Contact: mm795@st-andrews.ac.uk
Biography and Thesis:
Originally from Victoria, B.C. (Canada), I graduated in 2008 with a BA in History from the University of Victoria. I then moved to St Andrews to engage in postgraduate research on the subjects of law, lordship and power, under Professor John Hudson. I am currently finishing a PhD thesis on these subjects.
My doctoral research examines the relationship between the exercise of lordship and the development of law and legal ideas in Anjou, northwestern France, from ca.987 to ca.1203. I focus on three issues in particular. First is the relationship between power and law: did ideas and expectations of law delimit and restrain the exercise of lordly power? Second is the role of law within a wider disputing context: to what extent was there a normative legal culture in the eleventh and twelfth centuries which served to structure and help settle conflicts? Third is the question of what caused these legal ideas; how did they develop; how did they acquire normative force; how were they transmitted across generations; what was the role of lordship in this process? My thesis thus aims to reassess the legal and political culture of the high middle ages, in northwestern France, by emphasising the dynamic role of lordship in establishing the frameworks of legal thought which would anticipate some of the legal developments of the thirteenth and fourteenth centuries.
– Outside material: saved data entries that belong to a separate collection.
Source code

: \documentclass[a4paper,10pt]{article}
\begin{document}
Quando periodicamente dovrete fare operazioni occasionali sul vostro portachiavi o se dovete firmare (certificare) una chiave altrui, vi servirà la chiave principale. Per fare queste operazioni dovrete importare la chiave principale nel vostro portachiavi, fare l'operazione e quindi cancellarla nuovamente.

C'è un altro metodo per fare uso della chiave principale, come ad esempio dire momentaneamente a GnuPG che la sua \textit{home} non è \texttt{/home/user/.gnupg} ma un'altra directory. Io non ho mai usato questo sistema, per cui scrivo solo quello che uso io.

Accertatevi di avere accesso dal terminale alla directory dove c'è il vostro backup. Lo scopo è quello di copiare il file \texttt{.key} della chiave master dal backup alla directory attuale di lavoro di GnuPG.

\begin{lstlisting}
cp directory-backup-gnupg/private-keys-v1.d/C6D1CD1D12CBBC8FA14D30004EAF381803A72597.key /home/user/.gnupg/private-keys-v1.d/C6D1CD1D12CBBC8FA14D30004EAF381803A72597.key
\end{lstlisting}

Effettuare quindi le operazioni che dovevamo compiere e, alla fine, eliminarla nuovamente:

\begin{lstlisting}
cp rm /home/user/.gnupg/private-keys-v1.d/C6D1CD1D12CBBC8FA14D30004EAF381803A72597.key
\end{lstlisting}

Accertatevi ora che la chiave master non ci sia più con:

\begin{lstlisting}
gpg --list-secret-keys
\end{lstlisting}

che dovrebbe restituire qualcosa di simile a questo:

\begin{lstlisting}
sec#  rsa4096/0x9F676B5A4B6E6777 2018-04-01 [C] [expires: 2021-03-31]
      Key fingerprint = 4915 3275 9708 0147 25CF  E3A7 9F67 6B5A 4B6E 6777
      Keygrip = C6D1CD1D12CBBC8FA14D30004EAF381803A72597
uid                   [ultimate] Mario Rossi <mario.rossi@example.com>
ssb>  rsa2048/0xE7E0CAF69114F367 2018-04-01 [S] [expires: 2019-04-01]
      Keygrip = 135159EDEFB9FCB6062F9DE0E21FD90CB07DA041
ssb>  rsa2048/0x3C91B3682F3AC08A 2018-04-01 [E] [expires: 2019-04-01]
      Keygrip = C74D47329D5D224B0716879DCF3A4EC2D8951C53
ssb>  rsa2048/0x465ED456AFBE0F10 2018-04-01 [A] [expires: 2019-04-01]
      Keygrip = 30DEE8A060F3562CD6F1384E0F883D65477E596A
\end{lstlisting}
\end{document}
Thesis Title: 'Law, Lordship and Legal Conflict in Anjou, ca.987-ca.1203'
Supervisor: Professor John Hudson
Academic Papers:
Teaching:
Postgraduate Intermediate Latin: Instructor
Other:
Co-organiser of 'Law, Violence and Social Bonds, c.900-c.1250' at the University of St Andrews, 2011.
Co-organiser of the Postgraduate Seminar Series, University of St Andrews, 2010-2011.